---------- Data extract ----------

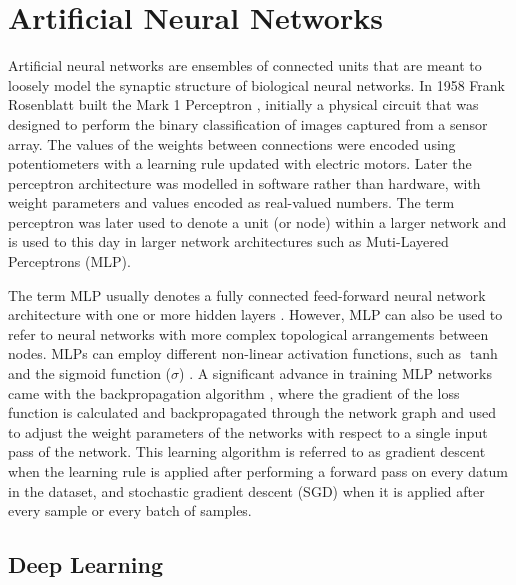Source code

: \section{Artificial Neural Networks}

Artificial neural networks are ensembles of connected units that are meant to loosely model the synaptic structure of biological neural networks. 
In 1958 Frank Rosenblatt built the Mark 1 Perceptron \citep{rosenblatt1958perceptron}, initially a physical circuit that was designed to perform the binary classification of images captured from a sensor array. 
The values of the weights between connections were encoded using potentiometers with a learning rule updated with electric motors. 
Later the perceptron architecture was modelled in software rather than hardware, with weight parameters and values encoded as real-valued numbers. 
The term perceptron was later used to denote a unit (or node) within a larger network and is used to this day in larger network architectures such as Muti-Layered Perceptrons (MLP).

The term MLP usually denotes a fully connected feed-forward neural network architecture with one or more hidden layers \citep{rosenblatt1958perceptron}. 
However, MLP can also be used to refer to neural networks with more complex topological arrangements between nodes. 
MLPs can employ different non-linear activation functions, such as $\tanh$ \citep{kalman1992tanh} and the sigmoid function ($\sigma$) \citep{han1995influence}.
A significant advance in training MLP networks came with the backpropagation algorithm \citep{werbos1974beyond}, where the gradient of the loss function is calculated and backpropagated through the network graph and used to adjust the weight parameters of the networks with respect to a single input pass of the network. 
This learning algorithm is referred to as gradient descent when the learning rule is applied after performing a forward pass on every datum in the dataset, and stochastic gradient descent (SGD) when it is applied after every sample or every batch of samples. 

\subsection{Deep Learning}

----------

__Work order__:
The lines that mention the word "function" should be pulled from the records above.

__Task result__:
MLPs can employ different non-linear activation functions, such as $\tanh$ \citep{kalman1992tanh} and the sigmoid function ($\sigma$) \citep{han1995influence}.
A significant advance in training MLP networks came with the backpropagation algorithm \citep{werbos1974beyond}, where the gradient of the loss function is calculated and backpropagated through the network graph and used to adjust the weight parameters of the networks with respect to a single input pass of the network. 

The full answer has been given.